*About this task*: All lines holding the string "heterogeneity" should be copied from the data below.

◇ ◇ ◇

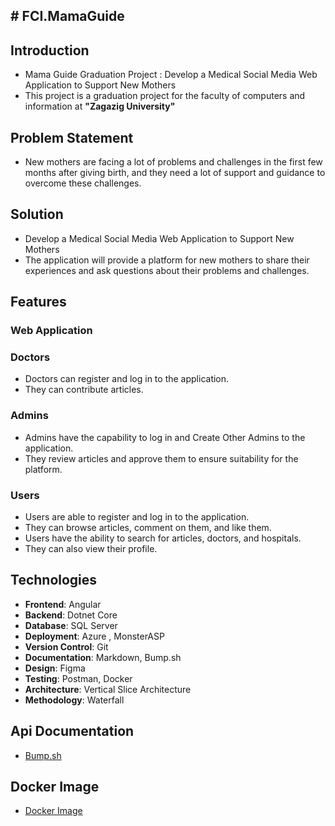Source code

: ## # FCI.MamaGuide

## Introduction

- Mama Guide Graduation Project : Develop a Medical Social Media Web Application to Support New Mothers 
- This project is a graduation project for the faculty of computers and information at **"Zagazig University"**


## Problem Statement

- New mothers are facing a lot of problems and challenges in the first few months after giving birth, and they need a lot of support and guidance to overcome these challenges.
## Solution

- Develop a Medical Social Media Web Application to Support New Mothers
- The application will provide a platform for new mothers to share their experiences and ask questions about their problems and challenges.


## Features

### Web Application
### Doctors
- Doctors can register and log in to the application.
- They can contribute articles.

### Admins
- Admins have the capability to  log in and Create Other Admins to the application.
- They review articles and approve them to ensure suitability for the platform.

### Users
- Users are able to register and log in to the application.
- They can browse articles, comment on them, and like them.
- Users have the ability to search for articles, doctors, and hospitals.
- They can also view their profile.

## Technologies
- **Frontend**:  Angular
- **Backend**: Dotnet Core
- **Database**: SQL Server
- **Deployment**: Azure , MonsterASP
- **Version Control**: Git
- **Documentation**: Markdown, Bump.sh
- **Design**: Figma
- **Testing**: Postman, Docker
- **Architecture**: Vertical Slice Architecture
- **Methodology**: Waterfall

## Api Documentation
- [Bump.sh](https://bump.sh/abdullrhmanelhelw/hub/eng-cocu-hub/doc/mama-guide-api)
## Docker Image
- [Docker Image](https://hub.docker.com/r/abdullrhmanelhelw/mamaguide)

◇ ◇ ◇

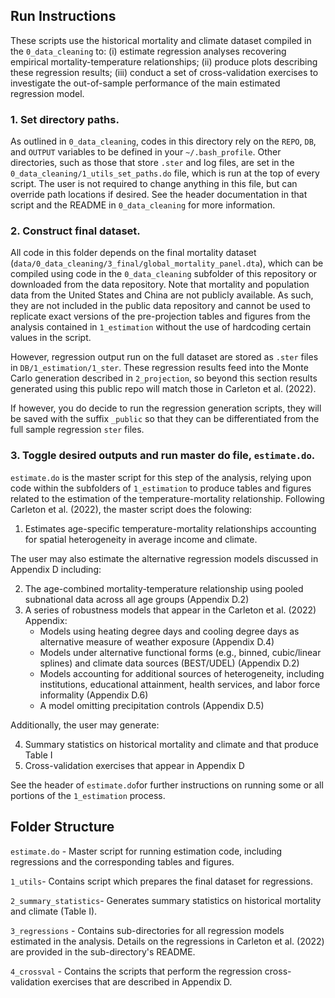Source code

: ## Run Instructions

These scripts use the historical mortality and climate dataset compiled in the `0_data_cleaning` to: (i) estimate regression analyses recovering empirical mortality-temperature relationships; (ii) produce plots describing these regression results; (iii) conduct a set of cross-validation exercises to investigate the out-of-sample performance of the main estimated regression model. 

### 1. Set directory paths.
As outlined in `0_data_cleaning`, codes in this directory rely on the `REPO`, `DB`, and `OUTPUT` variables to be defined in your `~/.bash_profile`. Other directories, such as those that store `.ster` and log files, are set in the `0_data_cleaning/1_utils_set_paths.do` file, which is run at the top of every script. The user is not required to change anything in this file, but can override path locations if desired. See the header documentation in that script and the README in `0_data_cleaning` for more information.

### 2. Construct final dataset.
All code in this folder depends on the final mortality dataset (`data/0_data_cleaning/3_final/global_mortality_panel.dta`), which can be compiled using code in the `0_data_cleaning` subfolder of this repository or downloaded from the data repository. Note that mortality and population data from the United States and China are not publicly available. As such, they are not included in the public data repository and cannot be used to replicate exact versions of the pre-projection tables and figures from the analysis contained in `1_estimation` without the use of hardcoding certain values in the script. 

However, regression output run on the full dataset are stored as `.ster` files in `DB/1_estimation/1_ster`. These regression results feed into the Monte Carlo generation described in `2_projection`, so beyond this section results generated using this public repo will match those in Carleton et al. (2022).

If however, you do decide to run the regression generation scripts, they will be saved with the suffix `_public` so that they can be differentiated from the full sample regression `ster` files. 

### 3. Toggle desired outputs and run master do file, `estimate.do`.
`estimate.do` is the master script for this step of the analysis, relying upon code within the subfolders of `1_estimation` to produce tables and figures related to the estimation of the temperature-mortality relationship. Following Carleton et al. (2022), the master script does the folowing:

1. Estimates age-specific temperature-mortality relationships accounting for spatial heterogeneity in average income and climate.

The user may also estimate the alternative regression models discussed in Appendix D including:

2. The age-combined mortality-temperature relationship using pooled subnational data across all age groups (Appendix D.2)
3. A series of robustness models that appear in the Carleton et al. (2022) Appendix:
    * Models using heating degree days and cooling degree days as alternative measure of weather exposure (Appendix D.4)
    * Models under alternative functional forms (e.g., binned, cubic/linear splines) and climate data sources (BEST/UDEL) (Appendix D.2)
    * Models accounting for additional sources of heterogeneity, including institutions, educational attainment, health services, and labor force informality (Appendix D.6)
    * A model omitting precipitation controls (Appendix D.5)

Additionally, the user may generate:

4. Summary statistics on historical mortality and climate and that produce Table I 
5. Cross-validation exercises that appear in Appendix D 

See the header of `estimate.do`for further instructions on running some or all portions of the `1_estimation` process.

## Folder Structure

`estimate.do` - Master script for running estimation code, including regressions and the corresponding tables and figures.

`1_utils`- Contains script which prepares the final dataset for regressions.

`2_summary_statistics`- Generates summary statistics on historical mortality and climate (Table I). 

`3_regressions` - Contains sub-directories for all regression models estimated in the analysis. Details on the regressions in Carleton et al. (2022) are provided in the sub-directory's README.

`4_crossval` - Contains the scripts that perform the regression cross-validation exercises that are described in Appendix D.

◇ ◇ ◇

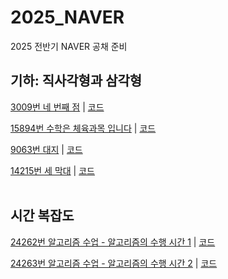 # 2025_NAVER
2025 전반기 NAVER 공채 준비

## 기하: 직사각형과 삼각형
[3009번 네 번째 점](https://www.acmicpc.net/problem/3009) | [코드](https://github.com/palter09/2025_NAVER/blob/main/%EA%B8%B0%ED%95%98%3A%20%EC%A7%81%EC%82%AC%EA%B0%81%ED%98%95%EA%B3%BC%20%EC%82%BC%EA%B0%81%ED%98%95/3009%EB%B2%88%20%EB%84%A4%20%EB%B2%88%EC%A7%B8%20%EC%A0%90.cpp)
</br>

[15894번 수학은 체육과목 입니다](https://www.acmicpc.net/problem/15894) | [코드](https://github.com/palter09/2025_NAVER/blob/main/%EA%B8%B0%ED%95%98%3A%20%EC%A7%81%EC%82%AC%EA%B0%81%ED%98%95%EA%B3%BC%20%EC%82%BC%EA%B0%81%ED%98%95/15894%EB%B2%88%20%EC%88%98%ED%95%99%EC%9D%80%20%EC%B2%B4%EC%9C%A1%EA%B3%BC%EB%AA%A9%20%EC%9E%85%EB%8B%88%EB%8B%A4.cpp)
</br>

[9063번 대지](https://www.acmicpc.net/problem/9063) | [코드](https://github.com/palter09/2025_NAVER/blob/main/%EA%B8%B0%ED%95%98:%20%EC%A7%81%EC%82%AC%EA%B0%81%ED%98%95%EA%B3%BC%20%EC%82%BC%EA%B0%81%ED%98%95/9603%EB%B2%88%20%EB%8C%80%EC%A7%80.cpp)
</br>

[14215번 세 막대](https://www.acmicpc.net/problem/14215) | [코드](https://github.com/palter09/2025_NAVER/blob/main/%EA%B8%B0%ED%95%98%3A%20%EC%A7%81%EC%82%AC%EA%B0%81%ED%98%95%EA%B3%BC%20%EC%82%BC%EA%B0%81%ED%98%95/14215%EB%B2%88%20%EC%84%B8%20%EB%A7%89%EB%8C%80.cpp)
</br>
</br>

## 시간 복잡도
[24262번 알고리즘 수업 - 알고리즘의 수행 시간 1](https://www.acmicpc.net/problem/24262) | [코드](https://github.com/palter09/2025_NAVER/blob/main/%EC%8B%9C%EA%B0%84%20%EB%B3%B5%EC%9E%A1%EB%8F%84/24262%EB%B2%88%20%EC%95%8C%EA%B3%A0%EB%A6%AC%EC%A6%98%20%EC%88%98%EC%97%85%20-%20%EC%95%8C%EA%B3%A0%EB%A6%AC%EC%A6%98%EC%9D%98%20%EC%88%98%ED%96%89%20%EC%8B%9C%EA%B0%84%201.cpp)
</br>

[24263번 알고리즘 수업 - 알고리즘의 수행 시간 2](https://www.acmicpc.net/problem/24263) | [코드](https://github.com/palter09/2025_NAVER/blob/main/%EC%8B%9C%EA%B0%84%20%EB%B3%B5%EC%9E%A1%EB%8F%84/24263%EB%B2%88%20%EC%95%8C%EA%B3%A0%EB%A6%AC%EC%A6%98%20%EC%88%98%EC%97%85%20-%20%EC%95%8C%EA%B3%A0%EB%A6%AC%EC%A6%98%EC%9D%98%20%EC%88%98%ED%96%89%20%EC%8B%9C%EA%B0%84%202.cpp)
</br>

◇ ◇ ◇

*Answer*:
1. Estimates age-specific temperature-mortality relationships accounting for spatial heterogeneity in average income and climate.
    * Models accounting for additional sources of heterogeneity, including institutions, educational attainment, health services, and labor force informality (Appendix D.6)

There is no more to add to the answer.